Originally, I had approached this problem with RankProd, and found a few genes of interest that were significantly up/downregulated. A colleague took a different approach: first, background corrected/normalized data was batch effect-adjusted using ComBat. From this ComBat-adjusted expression data matrix, ten genes of interest were isolated. She then did a two-way ANOVA with factors for Gene (i.e., ten possible) and Timepoint (i.e., two possible). With this method, the found significant Gene x Timepoint interaction. With Tukey's post-hoc, she found several genes were significantly up- or down-regulated. Some of these, but not all, were the same genes that had been identified as up or down-regulated with RankProd.
My potential concerns are 1) different numbers of samples in each dataset (Dataset 1= 3 samples at each timepoint, Dataset 2=15 samples at each timepoint), and 2) potential statistical concerns we're not considering by doing an ANOVA on ComBat output.

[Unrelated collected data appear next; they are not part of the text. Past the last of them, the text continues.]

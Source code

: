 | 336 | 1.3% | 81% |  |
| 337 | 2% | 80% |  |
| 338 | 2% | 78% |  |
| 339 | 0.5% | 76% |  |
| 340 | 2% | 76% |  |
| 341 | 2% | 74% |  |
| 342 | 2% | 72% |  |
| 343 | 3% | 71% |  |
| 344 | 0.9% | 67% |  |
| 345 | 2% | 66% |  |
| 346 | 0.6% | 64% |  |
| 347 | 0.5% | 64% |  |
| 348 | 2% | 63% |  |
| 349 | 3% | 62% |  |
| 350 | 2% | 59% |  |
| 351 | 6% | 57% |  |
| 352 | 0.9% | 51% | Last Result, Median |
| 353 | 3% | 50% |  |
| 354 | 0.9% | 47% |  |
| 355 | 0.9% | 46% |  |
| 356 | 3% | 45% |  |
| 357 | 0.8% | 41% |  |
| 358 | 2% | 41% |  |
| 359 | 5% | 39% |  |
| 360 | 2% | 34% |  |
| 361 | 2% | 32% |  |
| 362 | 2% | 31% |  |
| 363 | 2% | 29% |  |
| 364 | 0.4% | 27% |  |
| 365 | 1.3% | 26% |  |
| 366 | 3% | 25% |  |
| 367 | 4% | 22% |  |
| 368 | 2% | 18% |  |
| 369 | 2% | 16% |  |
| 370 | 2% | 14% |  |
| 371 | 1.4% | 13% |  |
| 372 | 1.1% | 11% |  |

Is it okay to apply ANOVA to microarray data in this way? If not, why not?
Thank you for your help!
Thank you for the helpful suggestion! To clarify: when you say RankProd can only handle two groups, do you mean two timepoints, or two datasets? I had used three datasets and two timepoints with RankProd at one point, but this seemed O.K. according to the vignette (3 "origins", 2 "conditions"). I do not think I used ComBat before RankProd in that case.
Two timepoints, it can thankfully handle multiple samples per time point :)
Give ComBat a try and then try to run RankProd on the results. I suspect you get more similar results to what your colleague got with the ANOVA. The point here is that you're pretty much guaranteed to have a batch effect when doing a metanalysis. If you don't correct for it then you end up tanking your statistical power.